• [ABOUT THIS EXERCISE]:
Each line below that contains the word "typing" must be copied.

---------- DATA FOR THIS TASK ----------

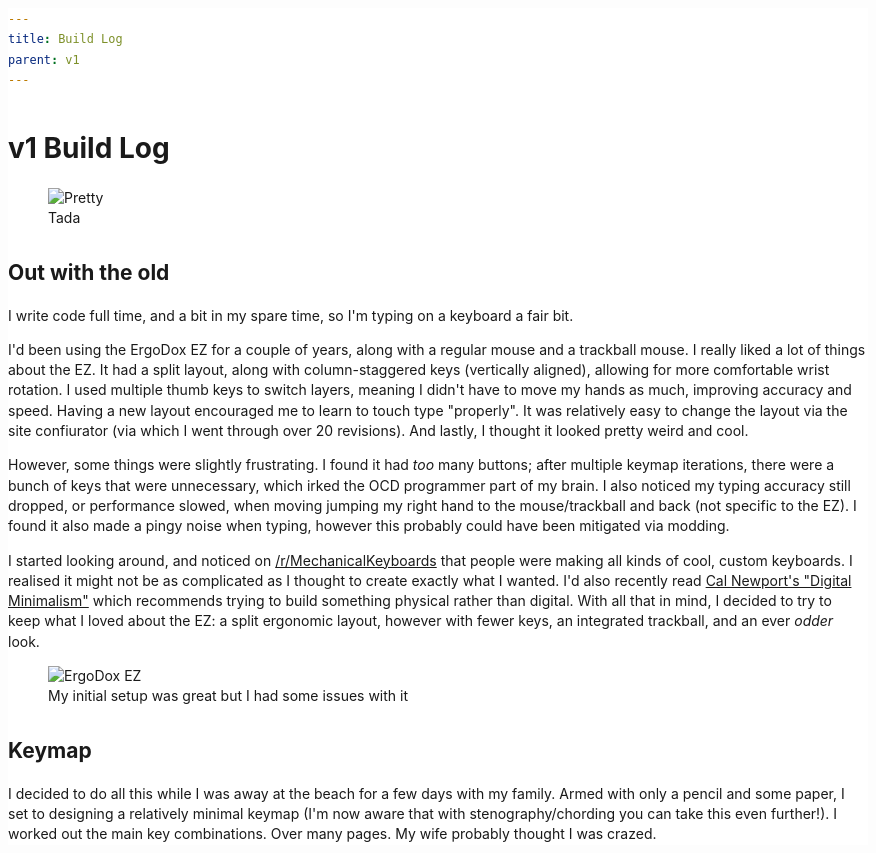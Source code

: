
 ```yaml
---
title: Build Log
parent: v1
---
```


# v1 Build Log

<figure>
  <img src="{{site.baseurl}}/assets/images/gallery-v1-small-7.jpg" alt="Pretty"/>
  <figcaption>Tada</figcaption>
</figure>

## Out with the old

I write code full time, and a bit in my spare time, so I'm typing on a keyboard a fair bit.

I'd been using the ErgoDox EZ for a couple of years, along with a regular mouse and a trackball mouse. I really liked a lot of things about the EZ. It had a split layout, along with column-staggered keys (vertically aligned), allowing for more comfortable wrist rotation. I used multiple thumb keys to switch layers, meaning I didn't have to move my hands as much, improving accuracy and speed. Having a new layout encouraged me to learn to touch type "properly". It was relatively easy to change the layout via the site confiurator (via which I went through over 20 revisions). And lastly, I thought it looked pretty weird and cool.

However, some things were slightly frustrating. I found it had _too_ many buttons; after multiple keymap iterations, there were a bunch of keys that were unnecessary, which irked the OCD programmer part of my brain. I also noticed my typing accuracy still dropped, or performance slowed, when moving jumping my right hand to the mouse/trackball and back (not specific to the EZ). I found it also made a pingy noise when typing, however this probably could have been mitigated via modding.

I started looking around, and noticed on [/r/MechanicalKeyboards](https://www.reddit.com/r/MechanicalKeyboards/) that people were making all kinds of cool, custom keyboards. I realised it might not be as complicated as I thought to create exactly what I wanted. I'd also recently read [Cal Newport's "Digital Minimalism"](https://www.calnewport.com/books/digital-minimalism/) which recommends trying to build something physical rather than digital. With all that in mind, I decided to try to keep what I loved about the EZ: a split ergonomic layout, however with fewer keys, an integrated trackball, and an ever _odder_ look.

<figure>
  <img src="{{site.baseurl}}/assets/images/ergodox.jpg" alt="ErgoDox EZ"/>
  <figcaption>My initial setup was great but I had some issues with it</figcaption>
</figure>

## Keymap

I decided to do all this while I was away at the beach for a few days with my family. Armed with only a pencil and some paper, I set to designing a relatively minimal keymap (I'm now aware that with stenography/chording you can take this even further!). I worked out the main key combinations. Over many pages. My wife probably thought I was crazed.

----------

• [ANSWER AREA]:
I write code full time, and a bit in my spare time, so I'm typing on a keyboard a fair bit.
However, some things were slightly frustrating. I found it had _too_ many buttons; after multiple keymap iterations, there were a bunch of keys that were unnecessary, which irked the OCD programmer part of my brain. I also noticed my typing accuracy still dropped, or performance slowed, when moving jumping my right hand to the mouse/trackball and back (not specific to the EZ). I found it also made a pingy noise when typing, however this probably could have been mitigated via modding.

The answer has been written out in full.